Exactly and only the lines from the first entry through the line with "The first time" should be copied, both ends included, with no pictures.

___

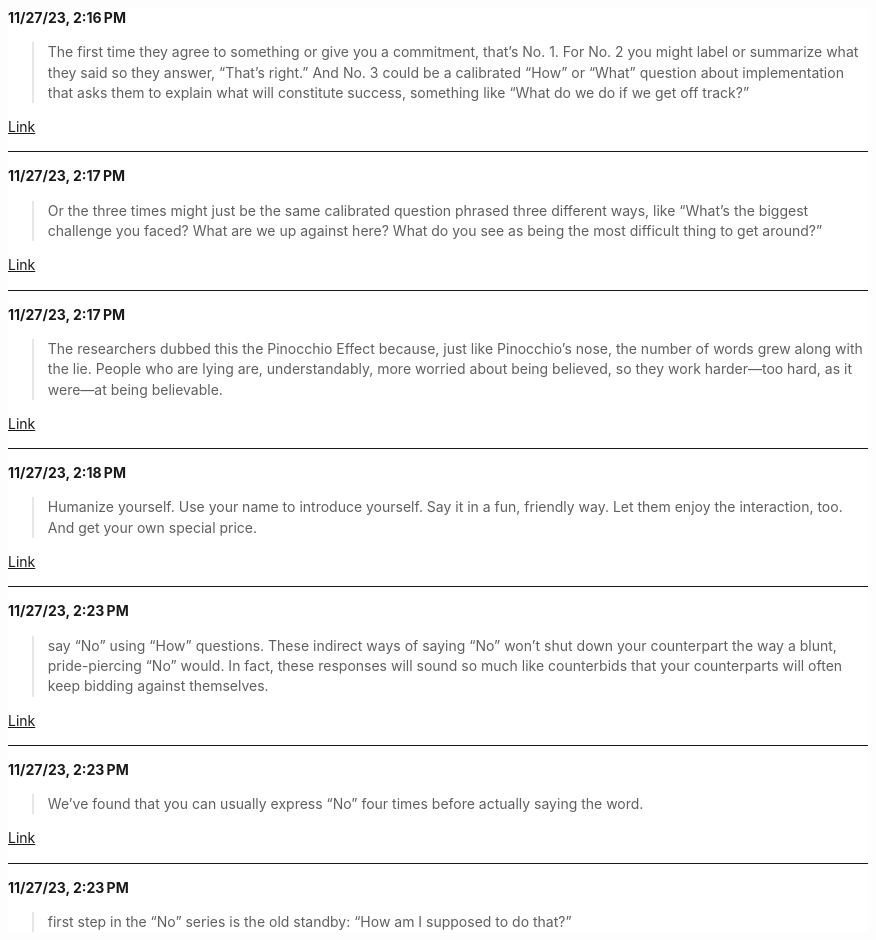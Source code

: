 **11/27/23, 2:16 PM**

> The first time they agree to something or give you a commitment, that’s No. 1. For No. 2 you might label or summarize what they said so they answer, “That’s right.” And No. 3 could be a calibrated “How” or “What” question about implementation that asks them to explain what will constitute success, something like “What do we do if we get off track?”

[Link](yomu://content/annotation/6960D88F-9701-4602-9F38-01F88934326D)

---

**11/27/23, 2:17 PM**

> Or the three times might just be the same calibrated question phrased three different ways, like “What’s the biggest challenge you faced? What are we up against here? What do you see as being the most difficult thing to get around?”

[Link](yomu://content/annotation/F5643684-31CF-41A8-A094-0B37D0D11242)

---

**11/27/23, 2:17 PM**

> The researchers dubbed this the Pinocchio Effect because, just like Pinocchio’s nose, the number of words grew along with the lie. People who are lying are, understandably, more worried about being believed, so they work harder—too hard, as it were—at being believable.

[Link](yomu://content/annotation/99872279-61A6-4EDD-895E-207626C0D897)

---

**11/27/23, 2:18 PM**

> Humanize yourself. Use your name to introduce yourself. Say it in a fun, friendly way. Let them enjoy the interaction, too. And get your own special price.

[Link](yomu://content/annotation/46540D13-3A34-4971-9A02-B1CDFA623C98)

---

**11/27/23, 2:23 PM**

> say “No” using “How” questions. These indirect ways of saying “No” won’t shut down your counterpart the way a blunt, pride-piercing “No” would. In fact, these responses will sound so much like counterbids that your counterparts will often keep bidding against themselves.

[Link](yomu://content/annotation/8F6B38DE-3A1C-495C-9080-A419C1D470A6)

---

**11/27/23, 2:23 PM**

> We’ve found that you can usually express “No” four times before actually saying the word.

[Link](yomu://content/annotation/735C94C3-3C95-4EB4-BBE2-946CCEA8A993)

---

**11/27/23, 2:23 PM**

> first step in the “No” series is the old standby: “How am I supposed to do that?”
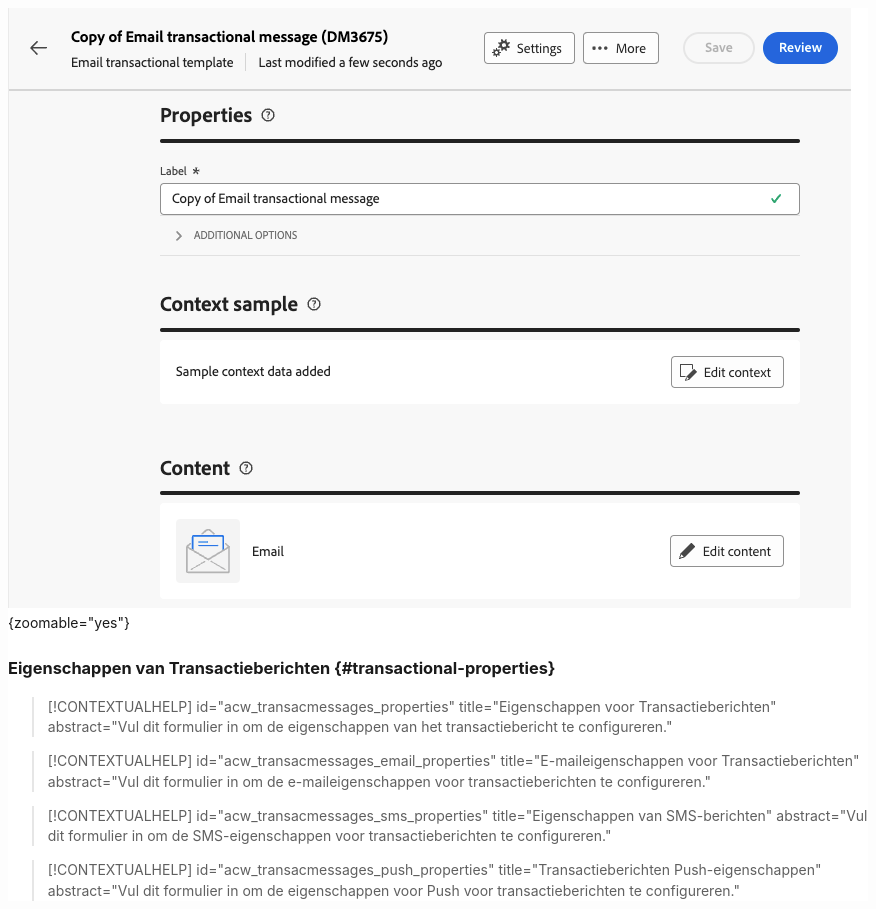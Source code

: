   ![&#x200B; Screenshot die de configuratiepagina voor transactionele berichtmalplaatjes toont.](assets/transactional-template-configuration.png){zoomable="yes"}

### Eigenschappen van Transactieberichten {#transactional-properties}

>[!CONTEXTUALHELP]
>id="acw_transacmessages_properties"
>title="Eigenschappen voor Transactieberichten"
>abstract="Vul dit formulier in om de eigenschappen van het transactiebericht te configureren."

>[!CONTEXTUALHELP]
>id="acw_transacmessages_email_properties"
>title="E-maileigenschappen voor Transactieberichten"
>abstract="Vul dit formulier in om de e-maileigenschappen voor transactieberichten te configureren."

>[!CONTEXTUALHELP]
>id="acw_transacmessages_sms_properties"
>title="Eigenschappen van SMS-berichten"
>abstract="Vul dit formulier in om de SMS-eigenschappen voor transactieberichten te configureren."

>[!CONTEXTUALHELP]
>id="acw_transacmessages_push_properties"
>title="Transactieberichten Push-eigenschappen"
>abstract="Vul dit formulier in om de eigenschappen voor Push voor transactieberichten te configureren."
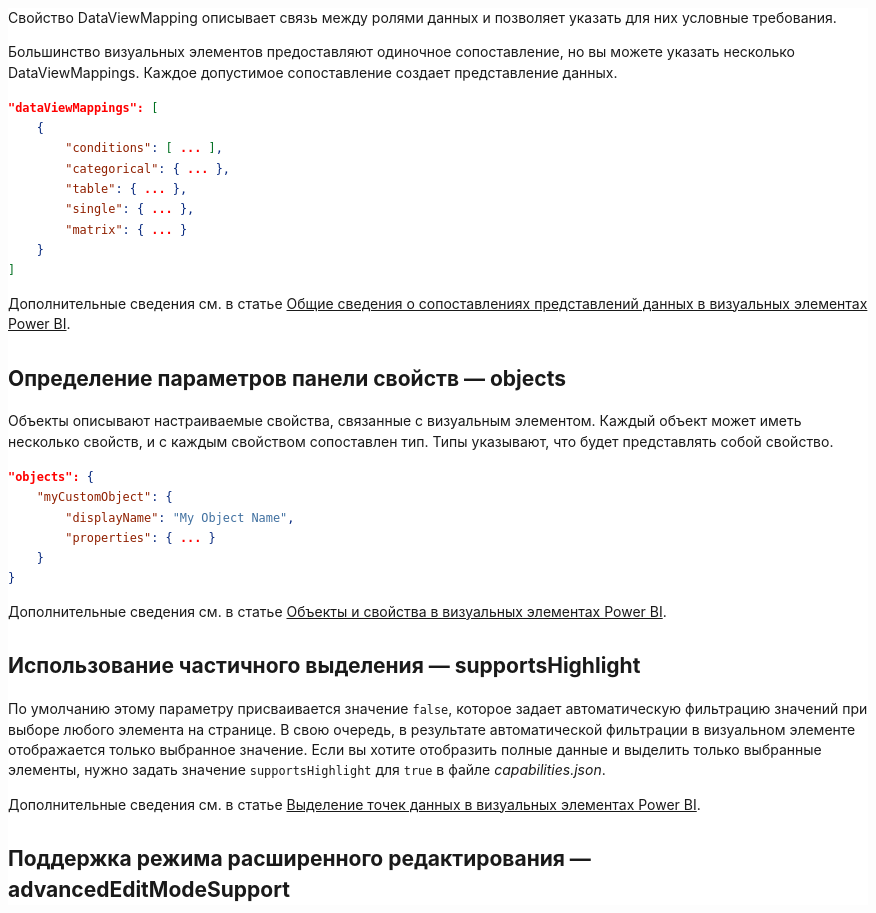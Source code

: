 Свойство DataViewMapping описывает связь между ролями данных и позволяет указать для них условные требования.

Большинство визуальных элементов предоставляют одиночное сопоставление, но вы можете указать несколько DataViewMappings. Каждое допустимое сопоставление создает представление данных. 

```json
"dataViewMappings": [
    {
        "conditions": [ ... ],
        "categorical": { ... },
        "table": { ... },
        "single": { ... },
        "matrix": { ... }
    }
]
```

Дополнительные сведения см. в статье [Общие сведения о сопоставлениях представлений данных в визуальных элементах Power BI](dataview-mappings.md).

## <a name="define-property-pane-options-objects"></a>Определение параметров панели свойств — objects

Объекты описывают настраиваемые свойства, связанные с визуальным элементом. Каждый объект может иметь несколько свойств, и с каждым свойством сопоставлен тип. Типы указывают, что будет представлять собой свойство. 

```json
"objects": {
    "myCustomObject": {
        "displayName": "My Object Name",
        "properties": { ... }
    }
}
```

Дополнительные сведения см. в статье [Объекты и свойства в визуальных элементах Power BI](objects-properties.md).

## <a name="handle-partial-highlighting-supportshighlight"></a>Использование частичного выделения — supportsHighlight

По умолчанию этому параметру присваивается значение `false`, которое задает автоматическую фильтрацию значений при выборе любого элемента на странице. В свою очередь, в результате автоматической фильтрации в визуальном элементе отображается только выбранное значение. Если вы хотите отобразить полные данные и выделить только выбранные элементы, нужно задать значение `supportsHighlight` для `true` в файле *capabilities.json*.

Дополнительные сведения см. в статье [Выделение точек данных в визуальных элементах Power BI](highlight.md).

## <a name="handle-advanced-edit-mode-advancededitmodesupport"></a>Поддержка режима расширенного редактирования — advancedEditModeSupport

___

Written reply:
Source code

: **11/27/23, 2:16 PM**

> The first time they agree to something or give you a commitment, that’s No. 1. For No. 2 you might label or summarize what they said so they answer, “That’s right.” And No. 3 could be a calibrated “How” or “What” question about implementation that asks them to explain what will constitute success, something like “What do we do if we get off track?”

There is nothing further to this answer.